Agolo, a New York-based startup, uses artificial intelligence to summarize business documents. It is difficult for the company’s technology to reliably determine what pronoun goes with what name, said chief technology officer, Mohamed AlTantawy. To help with accuracy, company’s program pulls as much context from the document as possible.

“The rule here is if any task is intellectually hard for humans, it’s also hard to solve using AI,” said AlTantawy.

For example, take the sentence: “Andy and Alex met yesterday when she gave him the gift.”

“You have no way of knowing the gender of Andy or Alex,” said AlTantawy. “You would assume that Andy is a female because that name appeared first in the sentence.”

But additional context helps: “Andy and Alex met yesterday when she gave him the gift. Alex is a great mother.”

“Now this changed everything! It turns out that Alex is the female,” AlTantawy explained.

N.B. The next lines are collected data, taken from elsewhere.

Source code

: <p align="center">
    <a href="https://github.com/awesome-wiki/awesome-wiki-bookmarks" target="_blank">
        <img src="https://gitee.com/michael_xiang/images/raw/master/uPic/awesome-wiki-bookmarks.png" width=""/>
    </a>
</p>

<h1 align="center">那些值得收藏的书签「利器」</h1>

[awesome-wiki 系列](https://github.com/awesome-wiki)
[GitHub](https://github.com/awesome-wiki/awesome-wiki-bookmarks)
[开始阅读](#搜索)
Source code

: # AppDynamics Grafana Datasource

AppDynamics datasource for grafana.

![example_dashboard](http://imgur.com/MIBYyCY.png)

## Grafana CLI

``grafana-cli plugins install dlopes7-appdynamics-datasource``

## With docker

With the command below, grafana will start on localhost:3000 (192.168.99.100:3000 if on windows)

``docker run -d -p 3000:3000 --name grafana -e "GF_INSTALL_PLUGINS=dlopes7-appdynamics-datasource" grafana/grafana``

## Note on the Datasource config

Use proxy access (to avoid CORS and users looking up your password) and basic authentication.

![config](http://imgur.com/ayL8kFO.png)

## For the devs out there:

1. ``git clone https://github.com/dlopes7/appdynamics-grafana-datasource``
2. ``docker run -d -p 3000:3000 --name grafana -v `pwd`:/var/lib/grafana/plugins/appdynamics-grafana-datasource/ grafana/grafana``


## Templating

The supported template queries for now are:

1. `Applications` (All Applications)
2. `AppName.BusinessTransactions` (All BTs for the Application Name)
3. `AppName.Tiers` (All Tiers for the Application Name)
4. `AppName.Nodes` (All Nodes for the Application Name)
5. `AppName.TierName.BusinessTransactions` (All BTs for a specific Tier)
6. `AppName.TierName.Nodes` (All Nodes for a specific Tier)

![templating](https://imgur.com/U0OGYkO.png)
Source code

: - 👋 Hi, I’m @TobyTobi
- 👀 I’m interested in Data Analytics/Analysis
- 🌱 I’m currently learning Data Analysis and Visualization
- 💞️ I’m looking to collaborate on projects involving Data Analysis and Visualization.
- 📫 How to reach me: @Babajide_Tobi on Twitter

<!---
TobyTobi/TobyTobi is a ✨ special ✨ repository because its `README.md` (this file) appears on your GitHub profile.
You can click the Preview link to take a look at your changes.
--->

As another layer of fact-checking, Agolo also utilizes a database of known facts about companies that includes the headquarters, products and names and genders of prominent employees, AlTantawy said.

. . . .

Some autocomplete suggestions might not offend people but still have gender-related implications. In its iMessage application, Apple suggests “policemen” to complete “police” and “salesman” for “sales,” for example.

When you type the gender-neutral Korean sentence “Geubun-eun gyosu ibnida” into Google Translate, it gives you “He is a professor” in English. So does Microsoft’s translator app and Alibaba’s Language Service.

In December, Google published a press release that said the company was addressing gender bias by providing feminine and masculine translations for some gender-neutral words.

“Now you’ll get both a feminine and masculine translation for a single word — like ‘surgeon’ — when translating from English into French, Italian, Portuguese or Spanish. You’ll also get both translations when translating phrases and sentences from Turkish to English. For example, if you type ‘O bir doktor’ in Turkish, you’ll now get ‘She is a doctor’ and ‘He is a doctor’ as the gender-specific translations,” the statement reads.